Advanced Configurations
Working with Platform Instances
If you have multiple instances of source/destination systems that are referred in your fivetran
setup, you'd need to configure platform instance for these systems in fivetran
recipe to generate correct lineage edges. Refer the document Working with Platform Instances to understand more about this.
While configuring the platform instance for source system you need to provide connector id as key and for destination system provide destination id as key.
When creating the connection details in the fivetran UI make a note of the destination Group ID of the service account, as that will need to be used in the destination_to_platform_instance
configuration.
I.e:
In this case the configuration would be something like:
destination_to_platform_instance:
greyish_positive: <--- this comes from bigquery destination - see screenshot
database: <big query project ID>
env: PROD
Example - Multiple Postgres Source Connectors each reading from different postgres instance
# Map of connector source to platform instance
sources_to_platform_instance:
postgres_connector_id1:
platform_instance: cloud_postgres_instance
env: PROD
postgres_connector_id2:
platform_instance: local_postgres_instance
env: DEV
Example - Multiple Snowflake Destinations each writing to different snowflake instance
# Map of destination to platform instance
destination_to_platform_instance:
snowflake_destination_id1:
platform_instance: prod_snowflake_instance
env: PROD
snowflake_destination_id2:
platform_instance: dev_snowflake_instance
env: PROD
CLI based Ingestion
Starter Recipe
Check out the following recipe to get started with ingestion! See below for full configuration options.
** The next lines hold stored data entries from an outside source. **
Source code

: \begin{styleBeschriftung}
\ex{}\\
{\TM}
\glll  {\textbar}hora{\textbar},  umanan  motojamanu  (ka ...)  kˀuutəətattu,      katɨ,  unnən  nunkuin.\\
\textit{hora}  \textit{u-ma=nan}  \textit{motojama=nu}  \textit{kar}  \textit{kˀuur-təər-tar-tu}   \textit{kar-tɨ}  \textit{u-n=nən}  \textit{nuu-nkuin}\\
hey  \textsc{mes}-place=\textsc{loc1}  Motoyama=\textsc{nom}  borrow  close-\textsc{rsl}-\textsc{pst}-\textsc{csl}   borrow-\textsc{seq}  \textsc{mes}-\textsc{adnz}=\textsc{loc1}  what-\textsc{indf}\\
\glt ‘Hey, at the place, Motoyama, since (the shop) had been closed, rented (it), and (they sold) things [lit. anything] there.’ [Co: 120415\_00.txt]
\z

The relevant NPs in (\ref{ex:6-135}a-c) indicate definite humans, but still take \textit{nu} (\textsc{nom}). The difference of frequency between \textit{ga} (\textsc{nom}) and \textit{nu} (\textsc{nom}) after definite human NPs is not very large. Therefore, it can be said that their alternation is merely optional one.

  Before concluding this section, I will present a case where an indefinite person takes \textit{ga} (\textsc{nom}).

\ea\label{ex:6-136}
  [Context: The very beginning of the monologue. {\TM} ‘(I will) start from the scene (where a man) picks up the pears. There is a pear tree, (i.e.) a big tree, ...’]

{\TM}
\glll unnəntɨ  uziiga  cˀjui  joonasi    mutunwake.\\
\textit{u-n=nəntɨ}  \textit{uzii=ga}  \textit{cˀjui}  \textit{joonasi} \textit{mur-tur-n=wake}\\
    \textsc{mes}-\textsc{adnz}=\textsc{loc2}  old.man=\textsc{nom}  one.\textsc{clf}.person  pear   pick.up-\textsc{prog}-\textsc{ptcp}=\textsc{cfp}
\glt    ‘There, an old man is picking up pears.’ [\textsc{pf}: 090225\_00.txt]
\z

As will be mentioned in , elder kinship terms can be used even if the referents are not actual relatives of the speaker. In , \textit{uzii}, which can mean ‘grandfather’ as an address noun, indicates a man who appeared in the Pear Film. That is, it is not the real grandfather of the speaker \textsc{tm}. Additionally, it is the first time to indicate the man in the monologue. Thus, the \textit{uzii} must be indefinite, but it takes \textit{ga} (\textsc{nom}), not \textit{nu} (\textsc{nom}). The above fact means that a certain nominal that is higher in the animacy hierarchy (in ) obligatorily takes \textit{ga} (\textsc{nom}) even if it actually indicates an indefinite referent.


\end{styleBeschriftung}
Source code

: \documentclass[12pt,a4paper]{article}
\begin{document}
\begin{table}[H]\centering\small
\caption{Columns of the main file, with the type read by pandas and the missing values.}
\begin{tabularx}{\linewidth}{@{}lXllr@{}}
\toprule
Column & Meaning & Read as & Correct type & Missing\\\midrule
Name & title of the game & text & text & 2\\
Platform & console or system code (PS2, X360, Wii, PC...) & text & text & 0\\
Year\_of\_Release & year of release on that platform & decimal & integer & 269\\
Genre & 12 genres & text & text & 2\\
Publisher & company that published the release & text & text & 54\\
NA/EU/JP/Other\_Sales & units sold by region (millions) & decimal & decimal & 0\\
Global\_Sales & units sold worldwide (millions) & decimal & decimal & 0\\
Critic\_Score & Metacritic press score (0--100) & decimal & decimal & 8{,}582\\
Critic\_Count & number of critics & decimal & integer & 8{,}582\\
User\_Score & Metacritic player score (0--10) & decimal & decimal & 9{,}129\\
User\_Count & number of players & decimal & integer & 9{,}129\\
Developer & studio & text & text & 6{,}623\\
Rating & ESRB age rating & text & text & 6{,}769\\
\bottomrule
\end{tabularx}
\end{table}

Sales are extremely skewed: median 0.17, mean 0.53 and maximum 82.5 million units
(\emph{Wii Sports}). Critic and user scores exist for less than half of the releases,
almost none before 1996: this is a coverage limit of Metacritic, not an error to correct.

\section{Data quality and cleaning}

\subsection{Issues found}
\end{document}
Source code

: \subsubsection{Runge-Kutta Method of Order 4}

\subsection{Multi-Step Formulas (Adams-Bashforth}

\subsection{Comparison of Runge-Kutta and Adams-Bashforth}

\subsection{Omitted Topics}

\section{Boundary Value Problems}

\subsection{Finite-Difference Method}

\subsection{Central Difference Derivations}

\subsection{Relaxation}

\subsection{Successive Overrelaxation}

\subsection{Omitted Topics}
For general pointers on writing and running a recipe, see our main recipe guide.
source:
type: fivetran
config:
# Fivetran log connector destination server configurations
fivetran_log_config:
destination_platform: snowflake
# Optional - If destination platform is 'snowflake', provide snowflake configuration.
snowflake_destination_config:
# Coordinates
account_id: "abc48144"
warehouse: "COMPUTE_WH"
database: "MY_SNOWFLAKE_DB"
log_schema: "FIVETRAN_LOG"
# Credentials
username: "${SNOWFLAKE_USER}"
password: "${SNOWFLAKE_PASS}"
role: "snowflake_role"
# Optional - If destination platform is 'bigquery', provide bigquery configuration.
bigquery_destination_config:
# Credentials
credential:
private_key_id: "project_key_id"
project_id: "project_id"
client_email: "client_email"
client_id: "client_id"
private_key: "private_key"
dataset: "fivetran_log_dataset"
# Optional - If destination platform is 'databricks', provide databricks configuration.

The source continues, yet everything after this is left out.